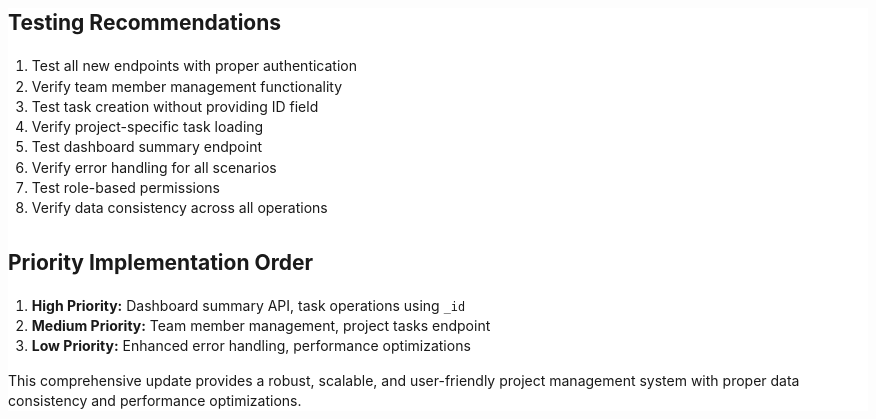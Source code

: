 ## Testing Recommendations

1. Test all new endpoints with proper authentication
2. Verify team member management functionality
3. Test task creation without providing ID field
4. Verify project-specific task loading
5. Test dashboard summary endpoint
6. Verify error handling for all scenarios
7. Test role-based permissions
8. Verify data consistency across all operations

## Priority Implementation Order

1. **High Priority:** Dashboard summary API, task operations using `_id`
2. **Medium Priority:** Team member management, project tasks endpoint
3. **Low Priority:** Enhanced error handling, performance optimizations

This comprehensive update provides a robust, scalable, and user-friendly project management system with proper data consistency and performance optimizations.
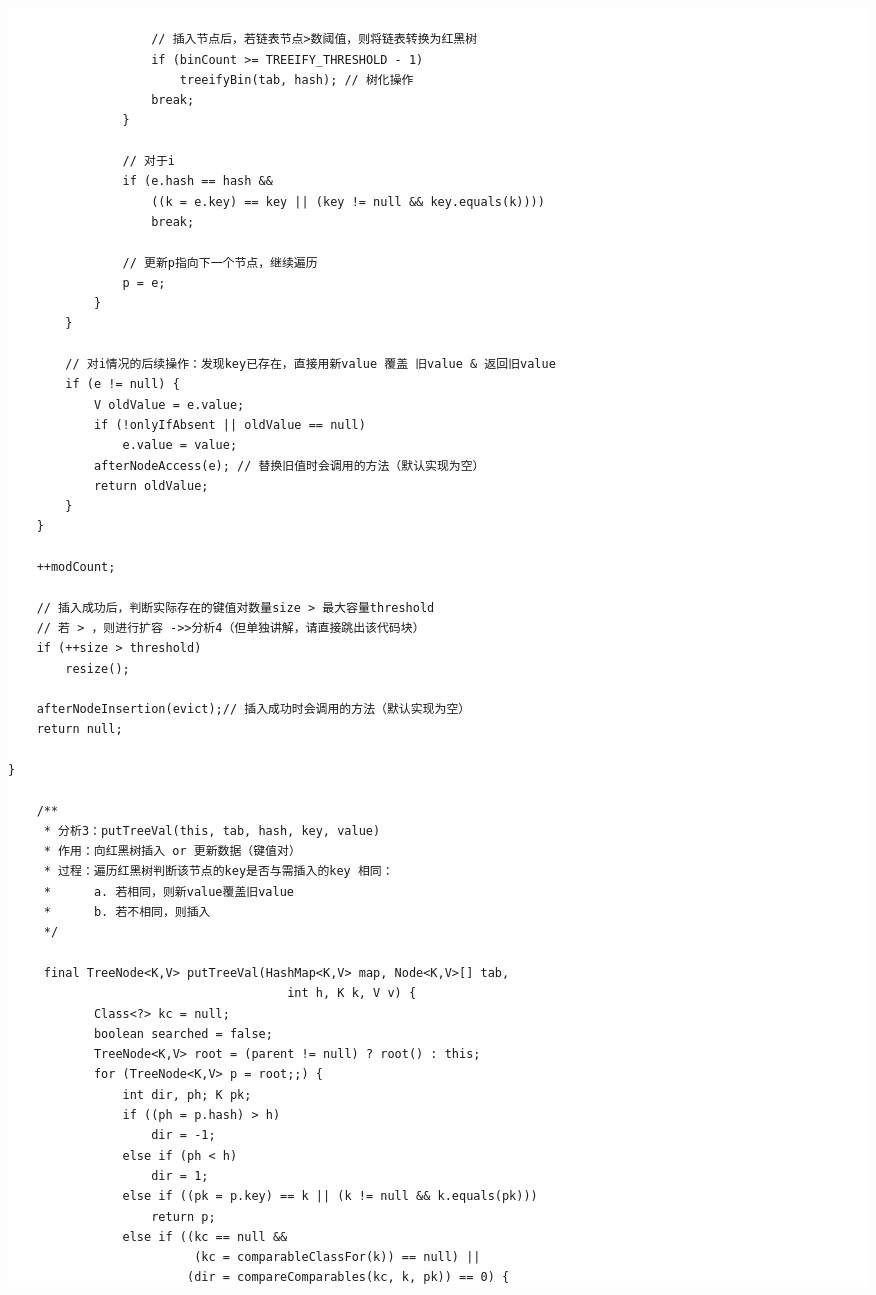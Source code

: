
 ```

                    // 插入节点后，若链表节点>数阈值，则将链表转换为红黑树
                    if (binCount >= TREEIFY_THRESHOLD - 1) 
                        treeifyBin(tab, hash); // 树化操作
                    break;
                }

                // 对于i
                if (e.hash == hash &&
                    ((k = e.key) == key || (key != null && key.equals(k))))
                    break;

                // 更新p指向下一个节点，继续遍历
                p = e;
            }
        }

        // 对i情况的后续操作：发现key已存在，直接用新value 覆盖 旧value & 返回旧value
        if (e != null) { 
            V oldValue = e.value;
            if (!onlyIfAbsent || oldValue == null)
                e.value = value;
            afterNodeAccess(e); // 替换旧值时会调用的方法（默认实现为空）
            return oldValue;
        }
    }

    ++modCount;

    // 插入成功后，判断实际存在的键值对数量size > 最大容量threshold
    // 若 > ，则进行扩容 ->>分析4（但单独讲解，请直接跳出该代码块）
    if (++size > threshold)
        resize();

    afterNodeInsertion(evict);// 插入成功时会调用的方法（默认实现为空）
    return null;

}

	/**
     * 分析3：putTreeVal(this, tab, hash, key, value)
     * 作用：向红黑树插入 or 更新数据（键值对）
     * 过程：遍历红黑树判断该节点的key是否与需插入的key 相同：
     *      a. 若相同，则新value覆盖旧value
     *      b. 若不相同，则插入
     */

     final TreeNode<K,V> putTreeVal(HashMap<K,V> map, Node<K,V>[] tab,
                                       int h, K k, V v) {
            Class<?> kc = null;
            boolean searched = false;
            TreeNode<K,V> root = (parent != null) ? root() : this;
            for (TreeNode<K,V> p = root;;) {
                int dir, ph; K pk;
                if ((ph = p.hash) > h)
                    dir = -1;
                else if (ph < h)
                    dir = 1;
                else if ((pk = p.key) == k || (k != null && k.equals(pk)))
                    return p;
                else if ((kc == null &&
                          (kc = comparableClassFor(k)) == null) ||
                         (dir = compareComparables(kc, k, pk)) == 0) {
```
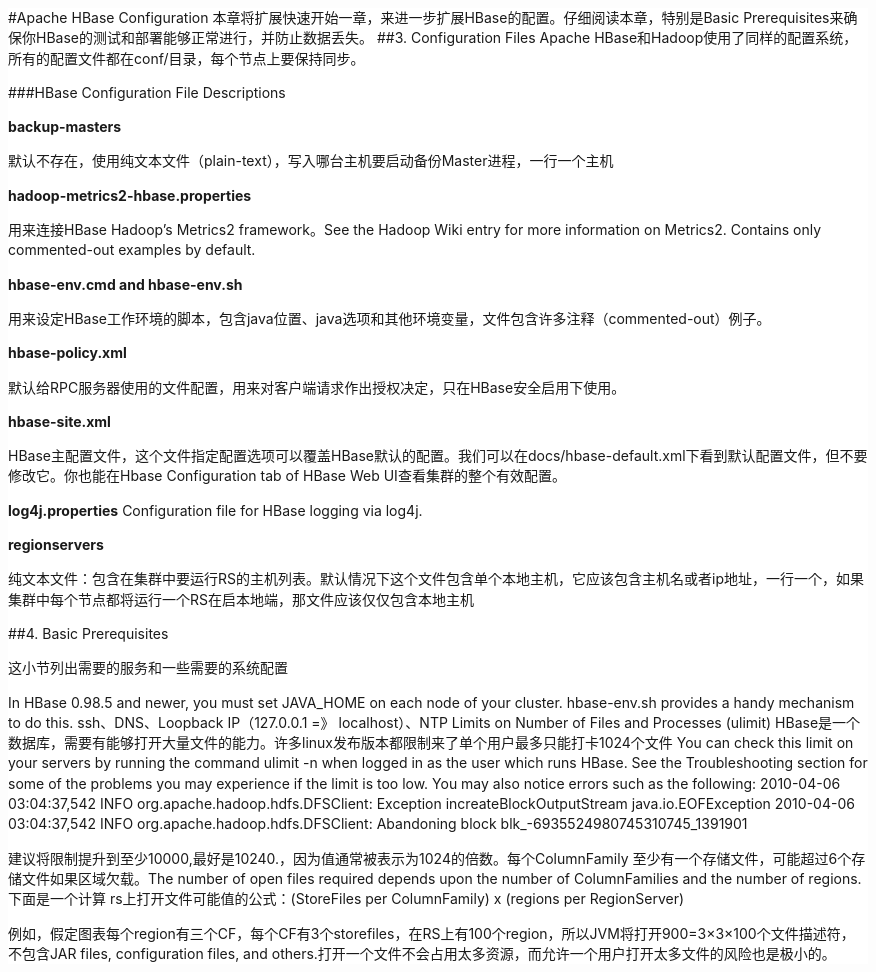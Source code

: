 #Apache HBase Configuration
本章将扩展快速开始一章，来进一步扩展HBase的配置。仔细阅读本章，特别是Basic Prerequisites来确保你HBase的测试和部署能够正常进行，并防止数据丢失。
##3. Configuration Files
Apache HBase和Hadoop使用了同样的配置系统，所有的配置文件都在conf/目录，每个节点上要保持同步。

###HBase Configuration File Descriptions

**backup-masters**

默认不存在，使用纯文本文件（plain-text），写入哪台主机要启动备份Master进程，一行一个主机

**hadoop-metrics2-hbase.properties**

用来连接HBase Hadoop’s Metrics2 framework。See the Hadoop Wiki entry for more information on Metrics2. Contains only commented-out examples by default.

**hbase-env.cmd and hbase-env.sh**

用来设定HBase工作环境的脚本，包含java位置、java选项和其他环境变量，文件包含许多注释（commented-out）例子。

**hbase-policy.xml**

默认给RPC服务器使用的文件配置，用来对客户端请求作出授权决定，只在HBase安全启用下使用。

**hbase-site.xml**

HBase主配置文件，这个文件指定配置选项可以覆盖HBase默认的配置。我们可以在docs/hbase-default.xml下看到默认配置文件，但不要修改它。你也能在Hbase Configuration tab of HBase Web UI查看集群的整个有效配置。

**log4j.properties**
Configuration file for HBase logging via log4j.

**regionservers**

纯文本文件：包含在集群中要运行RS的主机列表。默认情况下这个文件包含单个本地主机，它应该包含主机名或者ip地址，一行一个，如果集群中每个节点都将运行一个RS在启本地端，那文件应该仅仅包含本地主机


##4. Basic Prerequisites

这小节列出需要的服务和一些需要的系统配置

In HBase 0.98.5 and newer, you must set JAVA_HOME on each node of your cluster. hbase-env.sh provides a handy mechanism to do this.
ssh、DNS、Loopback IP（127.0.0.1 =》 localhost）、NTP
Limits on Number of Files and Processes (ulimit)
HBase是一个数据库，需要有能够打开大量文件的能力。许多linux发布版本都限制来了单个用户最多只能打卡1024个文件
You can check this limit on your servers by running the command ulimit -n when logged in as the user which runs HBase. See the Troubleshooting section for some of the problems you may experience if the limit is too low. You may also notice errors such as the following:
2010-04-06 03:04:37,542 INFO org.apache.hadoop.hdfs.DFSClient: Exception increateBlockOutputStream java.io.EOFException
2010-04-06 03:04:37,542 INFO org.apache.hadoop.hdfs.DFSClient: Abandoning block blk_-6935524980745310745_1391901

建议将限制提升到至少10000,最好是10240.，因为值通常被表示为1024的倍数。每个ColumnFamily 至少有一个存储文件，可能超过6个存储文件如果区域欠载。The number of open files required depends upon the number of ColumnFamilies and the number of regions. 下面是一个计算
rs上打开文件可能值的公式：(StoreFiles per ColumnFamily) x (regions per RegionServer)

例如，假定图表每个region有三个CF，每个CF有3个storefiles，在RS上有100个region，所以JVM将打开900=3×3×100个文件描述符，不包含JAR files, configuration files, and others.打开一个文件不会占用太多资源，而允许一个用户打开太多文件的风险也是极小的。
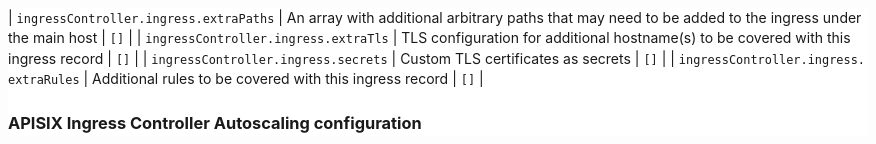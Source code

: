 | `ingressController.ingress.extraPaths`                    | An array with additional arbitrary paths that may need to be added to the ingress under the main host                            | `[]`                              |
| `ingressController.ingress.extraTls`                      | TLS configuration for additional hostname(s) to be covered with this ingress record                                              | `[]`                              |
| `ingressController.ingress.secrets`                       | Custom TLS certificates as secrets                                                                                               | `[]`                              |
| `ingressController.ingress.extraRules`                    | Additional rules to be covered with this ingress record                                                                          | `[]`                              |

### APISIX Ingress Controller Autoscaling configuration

────────

• **TASK DETAILS**
Pull out all lines of the data with the string "null".

• **ANSWER SPACE**
                    ((k = e.key) == key || (key != null && key.equals(k))))
        if (e != null) { 
            if (!onlyIfAbsent || oldValue == null)
    return null;
            Class<?> kc = null;
            TreeNode<K,V> root = (parent != null) ? root() : this;
                else if ((pk = p.key) == k || (k != null && k.equals(pk)))
                else if ((kc == null &&
                          (kc = comparableClassFor(k)) == null) ||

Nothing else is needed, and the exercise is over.